Please print the entries below exactly, from the line with "## Contents" through the line with "make a bot more", including both of those lines and leaving out all others.
# # # #
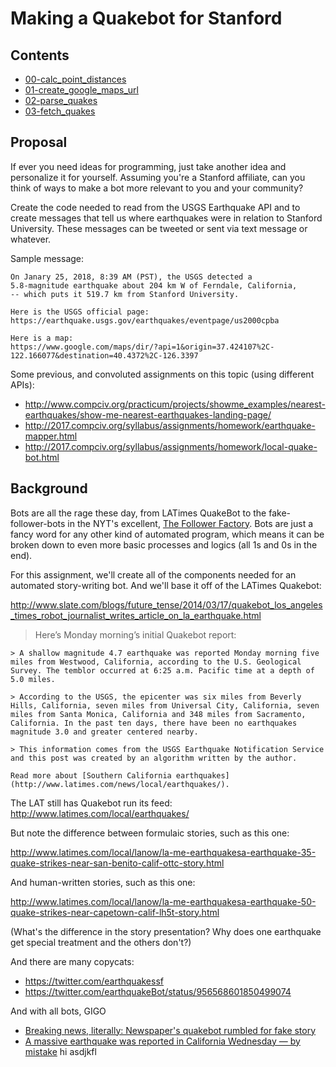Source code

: # Making a Quakebot for Stanford

## Contents

- [00-calc_point_distances](00-calc_point_distances)
- [01-create_google_maps_url](01-create_google_maps_url)
- [02-parse_quakes](02-parse_quakes)
- [03-fetch_quakes](03-fetch_quakes)


## Proposal


If ever you need ideas for programming, just take another idea and personalize it for yourself. Assuming you're a Stanford affiliate, can you think of ways to 
make a bot more relevant to you and your community?

Create the code needed to read from the USGS Earthquake API and to create messages that tell us where earthquakes were in relation to Stanford University. These messages can be tweeted or sent via text message or whatever. 

Sample message:

    On Janary 25, 2018, 8:39 AM (PST), the USGS detected a 
    5.8-magnitude earthquake about 204 km W of Ferndale, California,
    -- which puts it 519.7 km from Stanford University. 

    Here is the USGS official page:
    https://earthquake.usgs.gov/earthquakes/eventpage/us2000cpba

    Here is a map:
    https://www.google.com/maps/dir/?api=1&origin=37.424107%2C-122.166077&destination=40.4372%2C-126.3397
    



Some previous, and convoluted assignments on this topic (using different APIs):

- http://www.compciv.org/practicum/projects/showme_examples/nearest-earthquakes/show-me-nearest-earthquakes-landing-page/
- http://2017.compciv.org/syllabus/assignments/homework/earthquake-mapper.html
- http://2017.compciv.org/syllabus/assignments/homework/local-quake-bot.html


## Background

Bots are all the rage these day, from LATimes QuakeBot to the fake-follower-bots in the NYT's excellent, [The Follower Factory](https://www.nytimes.com/interactive/2018/01/27/technology/social-media-bots.html). Bots are just a fancy word for any other kind of automated program, which means it can be broken down to even more basic processes and logics (all 1s and 0s in the end).

For this assignment, we'll create all of the components needed for an automated story-writing bot. And we'll base it off of the LATimes Quakebot:

http://www.slate.com/blogs/future_tense/2014/03/17/quakebot_los_angeles_times_robot_journalist_writes_article_on_la_earthquake.html

> Here’s Monday morning’s initial Quakebot report:

    > A shallow magnitude 4.7 earthquake was reported Monday morning five miles from Westwood, California, according to the U.S. Geological Survey. The temblor occurred at 6:25 a.m. Pacific time at a depth of 5.0 miles.
    
    > According to the USGS, the epicenter was six miles from Beverly Hills, California, seven miles from Universal City, California, seven miles from Santa Monica, California and 348 miles from Sacramento, California. In the past ten days, there have been no earthquakes magnitude 3.0 and greater centered nearby.
    
    > This information comes from the USGS Earthquake Notification Service and this post was created by an algorithm written by the author.
    
    Read more about [Southern California earthquakes](http://www.latimes.com/news/local/earthquakes/).



The LAT still has Quakebot run its feed: http://www.latimes.com/local/earthquakes/

But note the difference between formulaic stories, such as this one:

http://www.latimes.com/local/lanow/la-me-earthquakesa-earthquake-35-quake-strikes-near-san-benito-calif-ottc-story.html


And human-written stories, such as this one:

http://www.latimes.com/local/lanow/la-me-earthquakesa-earthquake-50-quake-strikes-near-capetown-calif-lh5t-story.html

(What's the difference in the story presentation? Why does one earthquake get special treatment and the others don't?)

And there are many copycats:

- https://twitter.com/earthquakessf
- https://twitter.com/earthquakeBot/status/956568601850499074


And with all bots, GIGO

- [Breaking news, literally: Newspaper's quakebot rumbled for fake story](https://www.theregister.co.uk/2017/06/22/la_times_bot_spreads_fake_news/)
- [A massive earthquake was reported in California Wednesday — by mistake](https://www.washingtonpost.com/news/morning-mix/wp/2017/06/22/a-massive-earthquake-was-just-reported-in-california-turns-out-it-happened-in-1925/?utm_term=.9cbb37b8965d)
hi
asdjkfl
# # # #
→ TASK SOLUTION
## Contents

- [00-calc_point_distances](00-calc_point_distances)
- [01-create_google_maps_url](01-create_google_maps_url)
- [02-parse_quakes](02-parse_quakes)
- [03-fetch_quakes](03-fetch_quakes)


## Proposal


If ever you need ideas for programming, just take another idea and personalize it for yourself. Assuming you're a Stanford affiliate, can you think of ways to 
make a bot more relevant to you and your community?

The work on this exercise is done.